[[ Data listing open ]]

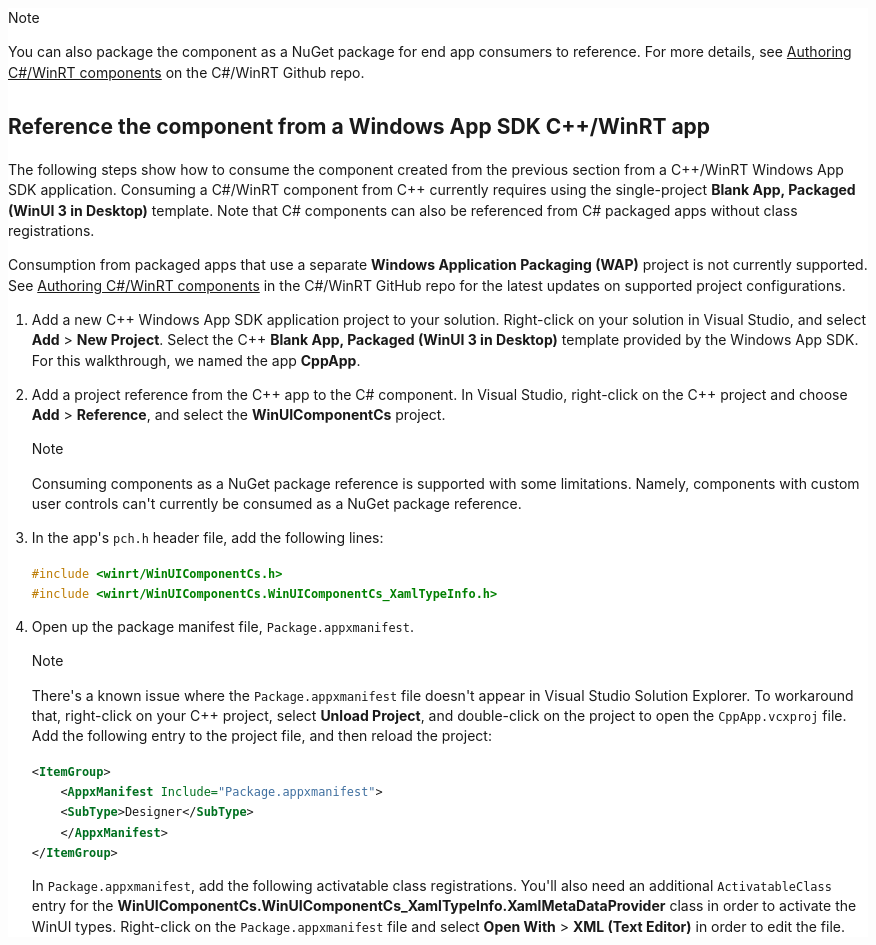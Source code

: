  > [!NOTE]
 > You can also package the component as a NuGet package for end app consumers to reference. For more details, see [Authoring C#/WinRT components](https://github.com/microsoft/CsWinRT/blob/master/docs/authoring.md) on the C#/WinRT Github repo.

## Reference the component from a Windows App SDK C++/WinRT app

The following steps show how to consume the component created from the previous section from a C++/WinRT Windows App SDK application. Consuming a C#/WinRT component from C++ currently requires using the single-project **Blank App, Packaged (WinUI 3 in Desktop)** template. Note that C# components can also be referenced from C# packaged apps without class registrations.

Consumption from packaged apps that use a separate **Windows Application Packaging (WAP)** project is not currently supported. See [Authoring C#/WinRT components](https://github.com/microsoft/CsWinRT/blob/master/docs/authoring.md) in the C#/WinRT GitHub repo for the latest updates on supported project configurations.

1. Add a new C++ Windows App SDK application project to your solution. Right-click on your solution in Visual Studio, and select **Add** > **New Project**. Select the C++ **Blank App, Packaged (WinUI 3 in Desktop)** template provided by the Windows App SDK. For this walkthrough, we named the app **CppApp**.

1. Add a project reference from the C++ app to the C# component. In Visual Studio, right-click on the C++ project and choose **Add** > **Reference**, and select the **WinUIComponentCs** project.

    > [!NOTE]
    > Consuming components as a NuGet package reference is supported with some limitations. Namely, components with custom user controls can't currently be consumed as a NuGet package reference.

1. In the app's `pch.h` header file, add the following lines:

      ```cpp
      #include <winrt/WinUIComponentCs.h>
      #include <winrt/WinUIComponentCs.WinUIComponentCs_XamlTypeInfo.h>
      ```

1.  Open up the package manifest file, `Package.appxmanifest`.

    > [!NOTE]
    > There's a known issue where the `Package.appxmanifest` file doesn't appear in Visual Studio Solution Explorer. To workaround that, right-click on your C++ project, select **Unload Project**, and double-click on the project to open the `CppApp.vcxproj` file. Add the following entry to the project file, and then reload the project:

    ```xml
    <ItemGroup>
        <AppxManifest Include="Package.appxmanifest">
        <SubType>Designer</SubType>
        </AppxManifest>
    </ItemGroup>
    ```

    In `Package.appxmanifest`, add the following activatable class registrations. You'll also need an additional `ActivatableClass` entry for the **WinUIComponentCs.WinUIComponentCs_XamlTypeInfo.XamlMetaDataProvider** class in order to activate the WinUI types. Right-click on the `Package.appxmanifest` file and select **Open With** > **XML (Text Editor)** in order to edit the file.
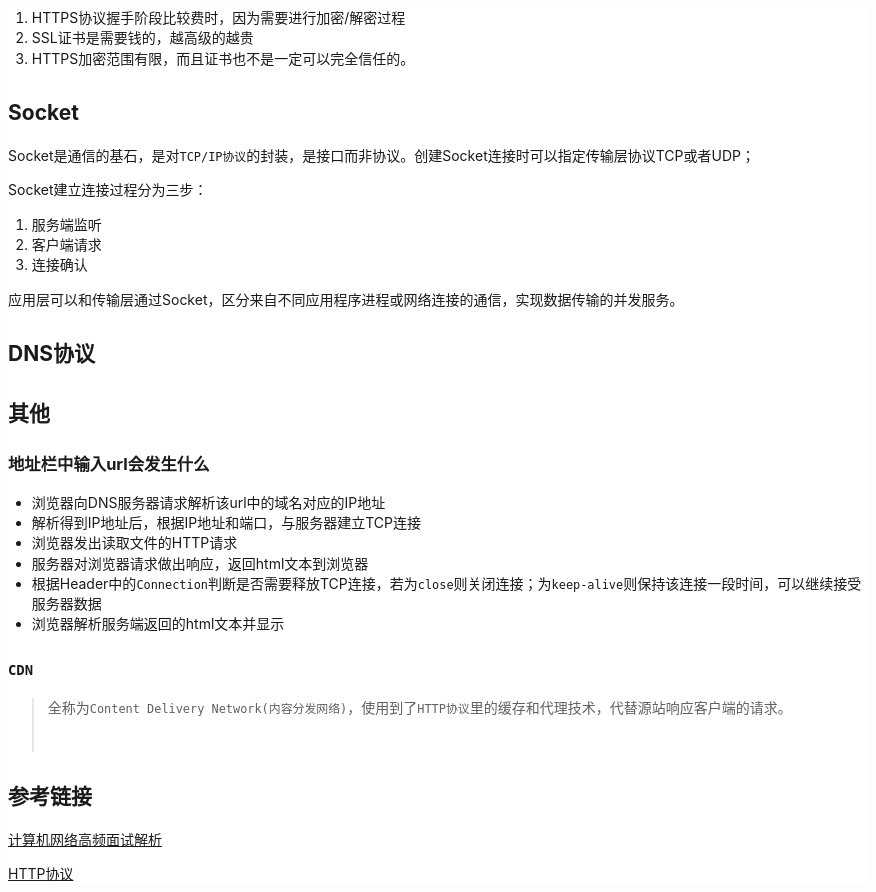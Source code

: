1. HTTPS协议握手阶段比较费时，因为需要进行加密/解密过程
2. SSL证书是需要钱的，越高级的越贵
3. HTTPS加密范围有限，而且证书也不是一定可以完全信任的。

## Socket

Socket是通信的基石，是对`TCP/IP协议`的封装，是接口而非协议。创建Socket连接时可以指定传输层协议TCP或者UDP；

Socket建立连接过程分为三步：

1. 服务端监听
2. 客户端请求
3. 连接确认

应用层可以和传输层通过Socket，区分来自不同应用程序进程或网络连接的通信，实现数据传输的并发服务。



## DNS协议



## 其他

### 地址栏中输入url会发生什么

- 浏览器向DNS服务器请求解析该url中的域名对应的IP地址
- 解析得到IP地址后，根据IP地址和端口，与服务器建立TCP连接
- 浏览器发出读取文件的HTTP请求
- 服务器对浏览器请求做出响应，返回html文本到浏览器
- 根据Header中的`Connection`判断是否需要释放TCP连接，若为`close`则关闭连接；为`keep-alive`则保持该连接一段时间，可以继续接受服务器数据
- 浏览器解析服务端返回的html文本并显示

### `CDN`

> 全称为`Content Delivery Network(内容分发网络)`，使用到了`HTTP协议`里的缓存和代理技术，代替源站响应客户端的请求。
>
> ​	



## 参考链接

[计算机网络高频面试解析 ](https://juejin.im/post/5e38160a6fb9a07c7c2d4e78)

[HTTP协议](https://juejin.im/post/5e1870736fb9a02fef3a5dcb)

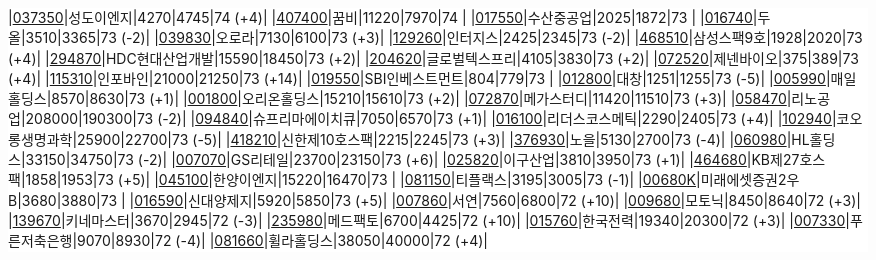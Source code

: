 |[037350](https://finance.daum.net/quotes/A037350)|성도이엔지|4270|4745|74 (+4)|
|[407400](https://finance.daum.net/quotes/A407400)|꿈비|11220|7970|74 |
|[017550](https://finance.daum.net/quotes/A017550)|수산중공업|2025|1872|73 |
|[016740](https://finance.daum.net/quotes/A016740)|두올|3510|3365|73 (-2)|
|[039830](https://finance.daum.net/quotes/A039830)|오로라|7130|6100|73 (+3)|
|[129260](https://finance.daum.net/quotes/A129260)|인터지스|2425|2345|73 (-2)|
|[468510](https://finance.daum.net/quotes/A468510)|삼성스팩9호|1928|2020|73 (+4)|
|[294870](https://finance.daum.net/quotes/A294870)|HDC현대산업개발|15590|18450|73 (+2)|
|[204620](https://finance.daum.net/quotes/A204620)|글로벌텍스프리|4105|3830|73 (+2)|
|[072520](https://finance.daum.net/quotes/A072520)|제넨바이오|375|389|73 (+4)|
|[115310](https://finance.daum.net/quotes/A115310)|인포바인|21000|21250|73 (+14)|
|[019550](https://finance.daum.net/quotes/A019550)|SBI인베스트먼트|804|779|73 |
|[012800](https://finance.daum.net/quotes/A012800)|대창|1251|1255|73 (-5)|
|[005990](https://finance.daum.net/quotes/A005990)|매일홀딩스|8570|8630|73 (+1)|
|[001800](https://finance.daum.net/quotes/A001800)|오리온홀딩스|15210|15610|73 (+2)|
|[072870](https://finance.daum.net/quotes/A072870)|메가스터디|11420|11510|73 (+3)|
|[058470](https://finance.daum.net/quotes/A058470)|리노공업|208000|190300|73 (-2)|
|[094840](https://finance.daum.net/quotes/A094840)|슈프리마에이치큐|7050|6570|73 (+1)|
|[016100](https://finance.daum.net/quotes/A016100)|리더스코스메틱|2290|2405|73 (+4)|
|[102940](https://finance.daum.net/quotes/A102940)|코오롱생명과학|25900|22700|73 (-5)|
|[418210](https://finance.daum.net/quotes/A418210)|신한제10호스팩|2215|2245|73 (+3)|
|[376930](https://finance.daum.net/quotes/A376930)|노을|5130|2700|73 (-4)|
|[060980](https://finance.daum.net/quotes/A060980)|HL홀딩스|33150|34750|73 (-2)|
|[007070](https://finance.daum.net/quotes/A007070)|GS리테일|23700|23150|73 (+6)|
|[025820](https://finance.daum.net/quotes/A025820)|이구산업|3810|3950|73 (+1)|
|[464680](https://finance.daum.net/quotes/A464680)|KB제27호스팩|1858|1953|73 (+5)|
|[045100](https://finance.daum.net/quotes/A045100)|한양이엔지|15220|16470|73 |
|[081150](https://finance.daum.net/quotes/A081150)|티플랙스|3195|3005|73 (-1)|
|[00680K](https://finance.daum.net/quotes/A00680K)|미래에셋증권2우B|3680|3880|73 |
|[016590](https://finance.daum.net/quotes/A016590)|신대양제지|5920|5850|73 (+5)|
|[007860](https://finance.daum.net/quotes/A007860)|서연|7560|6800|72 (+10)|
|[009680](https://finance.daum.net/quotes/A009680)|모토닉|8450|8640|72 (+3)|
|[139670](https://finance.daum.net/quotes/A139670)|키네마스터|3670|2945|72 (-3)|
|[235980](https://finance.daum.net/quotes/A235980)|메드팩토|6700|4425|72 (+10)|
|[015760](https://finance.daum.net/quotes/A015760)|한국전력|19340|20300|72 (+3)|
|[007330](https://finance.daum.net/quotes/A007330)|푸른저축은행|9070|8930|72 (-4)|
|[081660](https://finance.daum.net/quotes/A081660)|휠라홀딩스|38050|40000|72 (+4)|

[[ Data listing closed ]]

▶ Action item:
Would you transcribe all of the entries above exactly, minus the images?

▶ Reply to the exercise:
Source code

:  > [!NOTE]
 > You can also package the component as a NuGet package for end app consumers to reference. For more details, see [Authoring C#/WinRT components](https://github.com/microsoft/CsWinRT/blob/master/docs/authoring.md) on the C#/WinRT Github repo.

## Reference the component from a Windows App SDK C++/WinRT app

The following steps show how to consume the component created from the previous section from a C++/WinRT Windows App SDK application. Consuming a C#/WinRT component from C++ currently requires using the single-project **Blank App, Packaged (WinUI 3 in Desktop)** template. Note that C# components can also be referenced from C# packaged apps without class registrations.

Consumption from packaged apps that use a separate **Windows Application Packaging (WAP)** project is not currently supported. See [Authoring C#/WinRT components](https://github.com/microsoft/CsWinRT/blob/master/docs/authoring.md) in the C#/WinRT GitHub repo for the latest updates on supported project configurations.

1. Add a new C++ Windows App SDK application project to your solution. Right-click on your solution in Visual Studio, and select **Add** > **New Project**. Select the C++ **Blank App, Packaged (WinUI 3 in Desktop)** template provided by the Windows App SDK. For this walkthrough, we named the app **CppApp**.

1. Add a project reference from the C++ app to the C# component. In Visual Studio, right-click on the C++ project and choose **Add** > **Reference**, and select the **WinUIComponentCs** project.

    > [!NOTE]
    > Consuming components as a NuGet package reference is supported with some limitations. Namely, components with custom user controls can't currently be consumed as a NuGet package reference.

1. In the app's `pch.h` header file, add the following lines:

      ```cpp
      #include <winrt/WinUIComponentCs.h>
      #include <winrt/WinUIComponentCs.WinUIComponentCs_XamlTypeInfo.h>
      ```

1.  Open up the package manifest file, `Package.appxmanifest`.

    > [!NOTE]
    > There's a known issue where the `Package.appxmanifest` file doesn't appear in Visual Studio Solution Explorer. To workaround that, right-click on your C++ project, select **Unload Project**, and double-click on the project to open the `CppApp.vcxproj` file. Add the following entry to the project file, and then reload the project:

    ```xml
    <ItemGroup>
        <AppxManifest Include="Package.appxmanifest">
        <SubType>Designer</SubType>
        </AppxManifest>
    </ItemGroup>
    ```

    In `Package.appxmanifest`, add the following activatable class registrations. You'll also need an additional `ActivatableClass` entry for the **WinUIComponentCs.WinUIComponentCs_XamlTypeInfo.XamlMetaDataProvider** class in order to activate the WinUI types. Right-click on the `Package.appxmanifest` file and select **Open With** > **XML (Text Editor)** in order to edit the file.
Source code

:1. HTTPS协议握手阶段比较费时，因为需要进行加密/解密过程
2. SSL证书是需要钱的，越高级的越贵
3. HTTPS加密范围有限，而且证书也不是一定可以完全信任的。

## Socket

Socket是通信的基石，是对`TCP/IP协议`的封装，是接口而非协议。创建Socket连接时可以指定传输层协议TCP或者UDP；

Socket建立连接过程分为三步：

1. 服务端监听
2. 客户端请求
3. 连接确认

应用层可以和传输层通过Socket，区分来自不同应用程序进程或网络连接的通信，实现数据传输的并发服务。



## DNS协议



## 其他

### 地址栏中输入url会发生什么

- 浏览器向DNS服务器请求解析该url中的域名对应的IP地址
- 解析得到IP地址后，根据IP地址和端口，与服务器建立TCP连接
- 浏览器发出读取文件的HTTP请求
- 服务器对浏览器请求做出响应，返回html文本到浏览器
- 根据Header中的`Connection`判断是否需要释放TCP连接，若为`close`则关闭连接；为`keep-alive`则保持该连接一段时间，可以继续接受服务器数据
- 浏览器解析服务端返回的html文本并显示

### `CDN`

> 全称为`Content Delivery Network(内容分发网络)`，使用到了`HTTP协议`里的缓存和代理技术，代替源站响应客户端的请求。
>
> ​	



## 参考链接

[计算机网络高频面试解析 ](https://juejin.im/post/5e38160a6fb9a07c7c2d4e78)

[HTTP协议](https://juejin.im/post/5e1870736fb9a02fef3a5dcb)

Source code

: |[037350](https://finance.daum.net/quotes/A037350)|성도이엔지|4270|4745|74 (+4)|
|[407400](https://finance.daum.net/quotes/A407400)|꿈비|11220|7970|74 |
|[017550](https://finance.daum.net/quotes/A017550)|수산중공업|2025|1872|73 |
|[016740](https://finance.daum.net/quotes/A016740)|두올|3510|3365|73 (-2)|
|[039830](https://finance.daum.net/quotes/A039830)|오로라|7130|6100|73 (+3)|
|[129260](https://finance.daum.net/quotes/A129260)|인터지스|2425|2345|73 (-2)|
|[468510](https://finance.daum.net/quotes/A468510)|삼성스팩9호|1928|2020|73 (+4)|
|[294870](https://finance.daum.net/quotes/A294870)|HDC현대산업개발|15590|18450|73 (+2)|
|[204620](https://finance.daum.net/quotes/A204620)|글로벌텍스프리|4105|3830|73 (+2)|
|[072520](https://finance.daum.net/quotes/A072520)|제넨바이오|375|389|73 (+4)|
|[115310](https://finance.daum.net/quotes/A115310)|인포바인|21000|21250|73 (+14)|
|[019550](https://finance.daum.net/quotes/A019550)|SBI인베스트먼트|804|779|73 |
|[012800](https://finance.daum.net/quotes/A012800)|대창|1251|1255|73 (-5)|
|[005990](https://finance.daum.net/quotes/A005990)|매일홀딩스|8570|8630|73 (+1)|
|[001800](https://finance.daum.net/quotes/A001800)|오리온홀딩스|15210|15610|73 (+2)|
|[072870](https://finance.daum.net/quotes/A072870)|메가스터디|11420|11510|73 (+3)|
|[058470](https://finance.daum.net/quotes/A058470)|리노공업|208000|190300|73 (-2)|
|[094840](https://finance.daum.net/quotes/A094840)|슈프리마에이치큐|7050|6570|73 (+1)|
|[016100](https://finance.daum.net/quotes/A016100)|리더스코스메틱|2290|2405|73 (+4)|
|[102940](https://finance.daum.net/quotes/A102940)|코오롱생명과학|25900|22700|73 (-5)|
|[418210](https://finance.daum.net/quotes/A418210)|신한제10호스팩|2215|2245|73 (+3)|
|[376930](https://finance.daum.net/quotes/A376930)|노을|5130|2700|73 (-4)|
|[060980](https://finance.daum.net/quotes/A060980)|HL홀딩스|33150|34750|73 (-2)|
|[007070](https://finance.daum.net/quotes/A007070)|GS리테일|23700|23150|73 (+6)|
|[025820](https://finance.daum.net/quotes/A025820)|이구산업|3810|3950|73 (+1)|
|[464680](https://finance.daum.net/quotes/A464680)|KB제27호스팩|1858|1953|73 (+5)|
|[045100](https://finance.daum.net/quotes/A045100)|한양이엔지|15220|16470|73 |
|[081150](https://finance.daum.net/quotes/A081150)|티플랙스|3195|3005|73 (-1)|
|[00680K](https://finance.daum.net/quotes/A00680K)|미래에셋증권2우B|3680|3880|73 |
|[016590](https://finance.daum.net/quotes/A016590)|신대양제지|5920|5850|73 (+5)|
|[007860](https://finance.daum.net/quotes/A007860)|서연|7560|6800|72 (+10)|
|[009680](https://finance.daum.net/quotes/A009680)|모토닉|8450|8640|72 (+3)|
|[139670](https://finance.daum.net/quotes/A139670)|키네마스터|3670|2945|72 (-3)|
|[235980](https://finance.daum.net/quotes/A235980)|메드팩토|6700|4425|72 (+10)|
|[015760](https://finance.daum.net/quotes/A015760)|한국전력|19340|20300|72 (+3)|
|[007330](https://finance.daum.net/quotes/A007330)|푸른저축은행|9070|8930|72 (-4)|
|[081660](https://finance.daum.net/quotes/A081660)|휠라홀딩스|38050|40000|72 (+4)|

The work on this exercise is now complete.